((
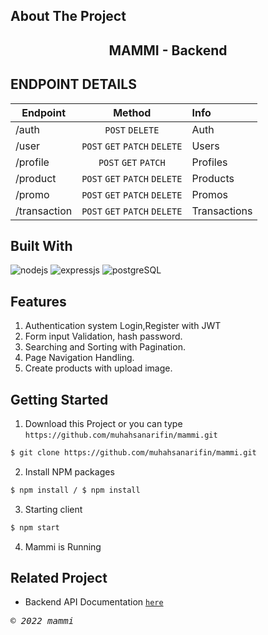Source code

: ## About The Project

<h2 align="center">MAMMI - Backend</h2>


## ENDPOINT DETAILS

| Endpoint     |            Method             | Info         |
| ------------ | :---------------------------: | :----------- |
| /auth        |        `POST` `DELETE`        | Auth         |
| /user        | `POST` `GET` `PATCH` `DELETE` | Users        |
| /profile     |      `POST` `GET` `PATCH`     | Profiles     |
| /product     | `POST` `GET` `PATCH` `DELETE` | Products     |
| /promo       | `POST` `GET` `PATCH` `DELETE` | Promos       |
| /transaction | `POST` `GET` `PATCH` `DELETE` | Transactions |

## Built With

![nodejs](https://img.shields.io/badge/nodejs-16-brightgreen)
![expressjs](https://img.shields.io/badge/expressjs-4-lightgrey)
![postgreSQL](https://img.shields.io/badge/postgreSQL-11-blue)

## Features

1. Authentication system Login,Register with JWT
2. Form input Validation, hash password.
3. Searching and Sorting with Pagination.
4. Page Navigation Handling.
5. Create products with upload image.

## Getting Started

1. Download this Project or you can type
   `https://github.com/muhahsanarifin/mammi.git`

```sh
$ git clone https://github.com/muhahsanarifin/mammi.git
```

2. Install NPM packages

```sh
$ npm install / $ npm install
```

3. Starting client

```sh
$ npm start
```

4. Mammi is Running

## Related Project

-   Backend API Documentation [`here`](https://documenter.getpostman.com/view/16092081/2s847ESaDX)

<p> <samp><i>&copy; 2022 mammi</i></samp> </p>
))
THE TASK: Return exactly the lines in the records above, beginning with the one that holds "1. Download this Project or you can type" and ending with the last.

WRITTEN RESPONSE:
1. Download this Project or you can type
   `https://github.com/muhahsanarifin/mammi.git`

```sh
$ git clone https://github.com/muhahsanarifin/mammi.git
```

2. Install NPM packages

```sh
$ npm install / $ npm install
```

3. Starting client

```sh
$ npm start
```

4. Mammi is Running

## Related Project

-   Backend API Documentation [`here`](https://documenter.getpostman.com/view/16092081/2s847ESaDX)

<p> <samp><i>&copy; 2022 mammi</i></samp> </p>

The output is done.